Hi there, I am sorry that you find yourself in this awful situation. I have speed read the entire thread, I think I have kind of got the gist.
I want to start by sayin that this relationship is abusive and toxic, on both sides. He had absolutely no right whatsoever to become physical with you, but nor do you towards him. To make matters worse, there is a young baby and 2 other children in the middle of all this abuse. You are very honest in saying that you have hit him in the past and are now 'lashing out' at him again and hurling objects, ie the laundry basket. You do not need me to tell you that this is not acceptable, what if baby was accidentally hit?
I understand that you are badly hurt and are harbouring feelings of pain and frustration, but you cannot physically abuse him anymore than he can you. Both of you need to separate for now and get IC, not only for your sakes, but for the little one. Please do not misunderstand me, I am certainly not blaming you, I have severe PTSD myself and I understand how debilitating and life changing it can be. That is why I am gently asking you to be strong here and ask him to leave, if only temporarily. I know you are trying to bide your time for financial reasons, but your safety and the safety of your children must be your priority here.
For someone to be diagnosed with PTSD, they have suffered extreme trauma, whether it is a one off event, or years of drip drip abuse. With me it was a very serious assault, during which I felt I was going to die. (Not my husband or anyone known to me) With you it sounds as though you suffered years of torment in childhood. What you need right now is time and space away from each other, combined with intensive counselling. If you two are ever to make a success of your marriage, you both need to fix yourselves as individuals first. That is not to say that you could not date each other occasionally in a neutral environment, but you do need to live apart as I am concerned that this situation could escalate and someone will get seriously hurt, whether it is intentional or accidental. You cannot heal a burnt ass while you are still sitting on the fire.

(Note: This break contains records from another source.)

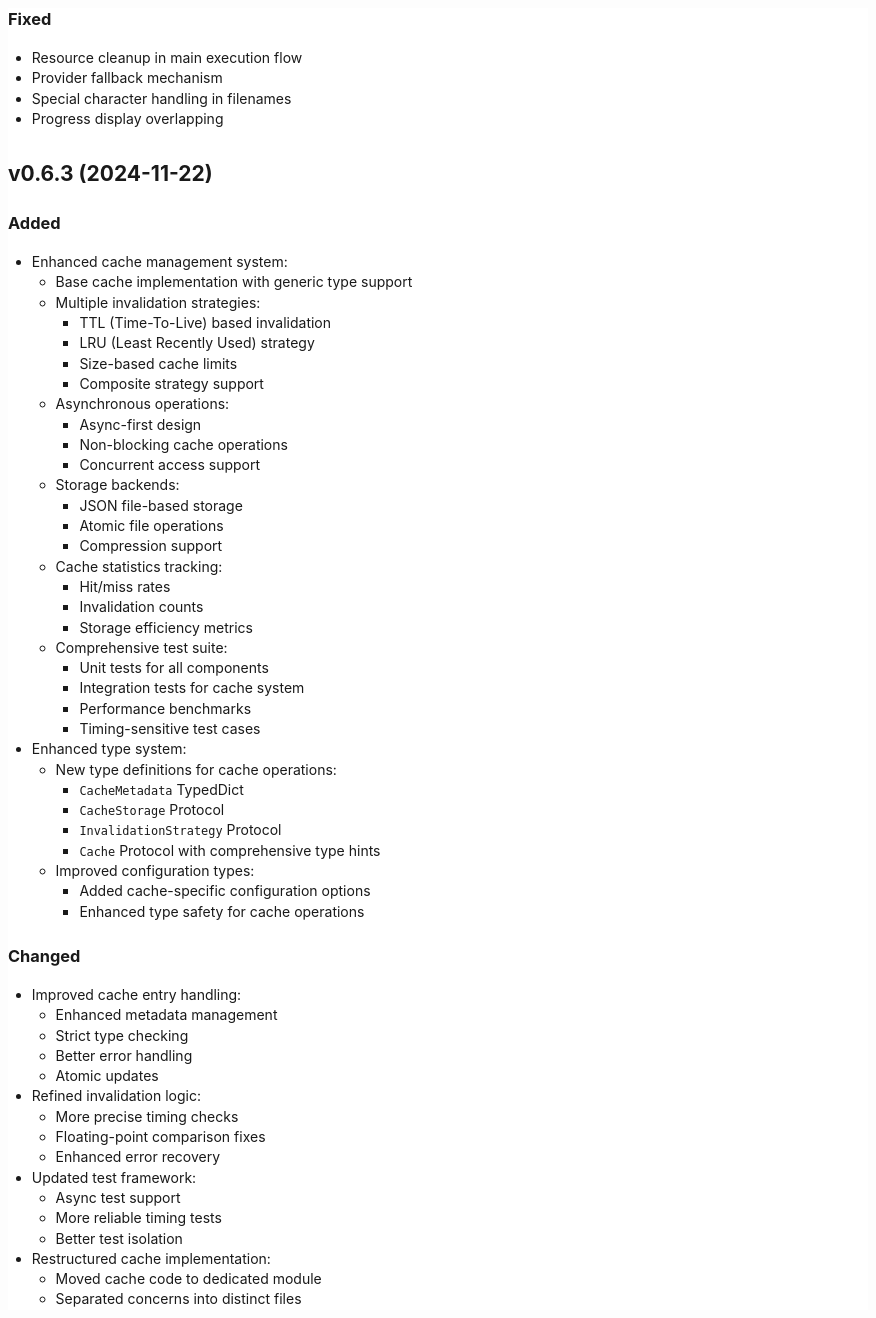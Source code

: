 ### Fixed

- Resource cleanup in main execution flow
- Provider fallback mechanism
- Special character handling in filenames
- Progress display overlapping

## v0.6.3 (2024-11-22)

### Added

- Enhanced cache management system:
  - Base cache implementation with generic type support
  - Multiple invalidation strategies:
    - TTL (Time-To-Live) based invalidation
    - LRU (Least Recently Used) strategy
    - Size-based cache limits
    - Composite strategy support
  - Asynchronous operations:
    - Async-first design
    - Non-blocking cache operations
    - Concurrent access support
  - Storage backends:
    - JSON file-based storage
    - Atomic file operations
    - Compression support
  - Cache statistics tracking:
    - Hit/miss rates
    - Invalidation counts
    - Storage efficiency metrics
  - Comprehensive test suite:
    - Unit tests for all components
    - Integration tests for cache system
    - Performance benchmarks
    - Timing-sensitive test cases
- Enhanced type system:
  - New type definitions for cache operations:
    - `CacheMetadata` TypedDict
    - `CacheStorage` Protocol
    - `InvalidationStrategy` Protocol
    - `Cache` Protocol with comprehensive type hints
  - Improved configuration types:
    - Added cache-specific configuration options
    - Enhanced type safety for cache operations

### Changed

- Improved cache entry handling:
  - Enhanced metadata management
  - Strict type checking
  - Better error handling
  - Atomic updates
- Refined invalidation logic:
  - More precise timing checks
  - Floating-point comparison fixes
  - Enhanced error recovery
- Updated test framework:
  - Async test support
  - More reliable timing tests
  - Better test isolation
- Restructured cache implementation:
  - Moved cache code to dedicated module
  - Separated concerns into distinct files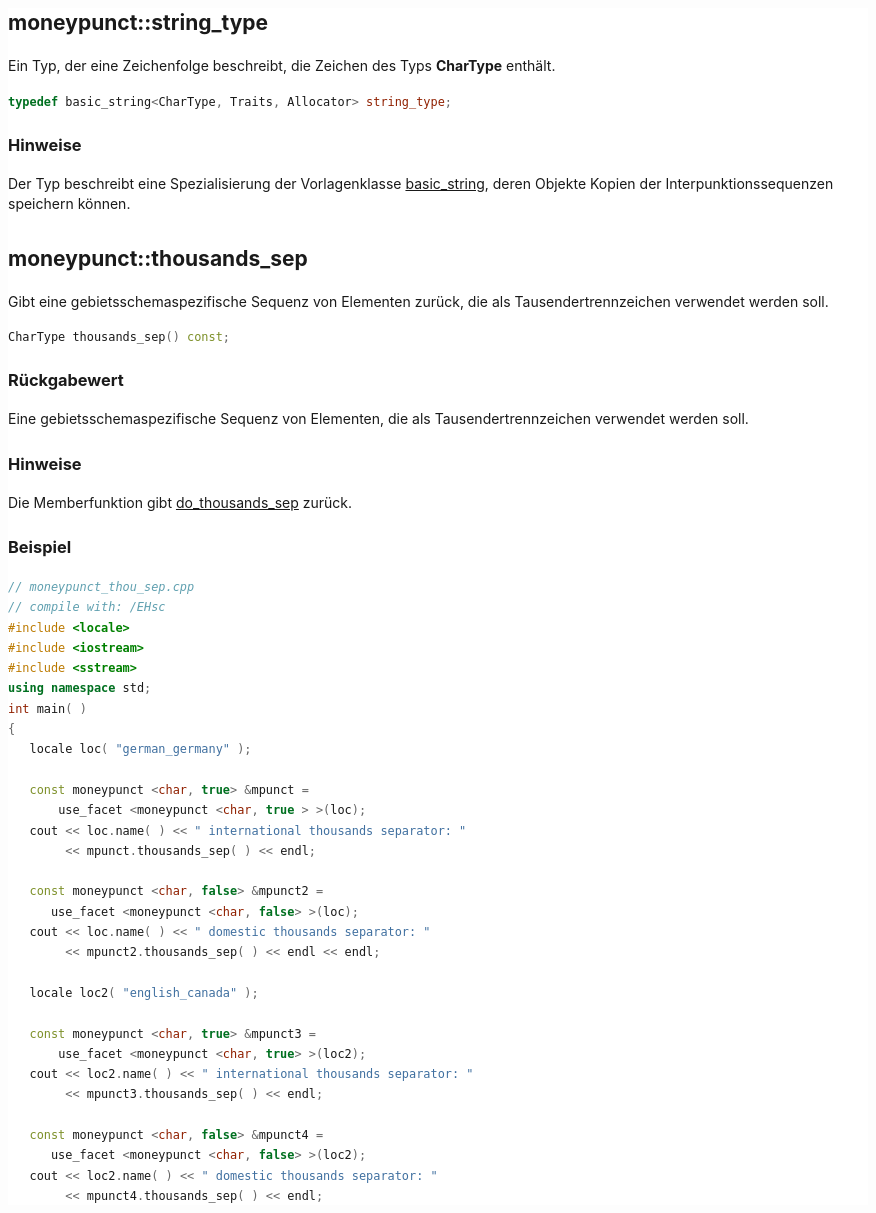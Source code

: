 ## <a name="string_type"></a> moneypunct::string_type

Ein Typ, der eine Zeichenfolge beschreibt, die Zeichen des Typs **CharType** enthält.

```cpp
typedef basic_string<CharType, Traits, Allocator> string_type;
```

### <a name="remarks"></a>Hinweise

Der Typ beschreibt eine Spezialisierung der Vorlagenklasse [basic_string](../standard-library/basic-string-class.md), deren Objekte Kopien der Interpunktionssequenzen speichern können.

## <a name="thousands_sep"></a> moneypunct::thousands_sep

Gibt eine gebietsschemaspezifische Sequenz von Elementen zurück, die als Tausendertrennzeichen verwendet werden soll.

```cpp
CharType thousands_sep() const;
```

### <a name="return-value"></a>Rückgabewert

Eine gebietsschemaspezifische Sequenz von Elementen, die als Tausendertrennzeichen verwendet werden soll.

### <a name="remarks"></a>Hinweise

Die Memberfunktion gibt [do_thousands_sep](#do_thousands_sep) zurück.

### <a name="example"></a>Beispiel

```cpp
// moneypunct_thou_sep.cpp
// compile with: /EHsc
#include <locale>
#include <iostream>
#include <sstream>
using namespace std;
int main( )
{
   locale loc( "german_germany" );

   const moneypunct <char, true> &mpunct =
       use_facet <moneypunct <char, true > >(loc);
   cout << loc.name( ) << " international thousands separator: "
        << mpunct.thousands_sep( ) << endl;

   const moneypunct <char, false> &mpunct2 =
      use_facet <moneypunct <char, false> >(loc);
   cout << loc.name( ) << " domestic thousands separator: "
        << mpunct2.thousands_sep( ) << endl << endl;

   locale loc2( "english_canada" );

   const moneypunct <char, true> &mpunct3 =
       use_facet <moneypunct <char, true> >(loc2);
   cout << loc2.name( ) << " international thousands separator: "
        << mpunct3.thousands_sep( ) << endl;

   const moneypunct <char, false> &mpunct4 =
      use_facet <moneypunct <char, false> >(loc2);
   cout << loc2.name( ) << " domestic thousands separator: "
        << mpunct4.thousands_sep( ) << endl;
```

I honestly do not believe that both of you staying under the same roof right now is conducive to healing your marriage, in fact quite the contrary. Sometimes you have to take a step back before you can move forward. I do not want to sound harsh at all, I really do feel so sorry for you, I am trying to advise you from my heart.
Forget the Whatsapp issue, that is kind of like worrying about a pimple when you have just been diagnosed with heart failure, it kind of fades into insignificance.
What you need to do imo, is tell him that he IS going to leave the house, that if he does not then you will seek a court order to have him removed, then do just that. Explain that you are doing this in the best interests of you, him and the kids, that if he has any love and respect, he will leave peacefully and continue to contribute financially whilst you both undergo counselling.
May I be so frank as to suggest that you ask yourself whether it is possible that you are finding excuses not to take positive action. If so, that is nothing to be ashamed of, it is human instinct to try to avoid pain and fear. But you have to be really honest with yourself now, you seem an intelligent woman who loves her children, I am sure you can appreciate that things will only deteriorate unless you take decisive action.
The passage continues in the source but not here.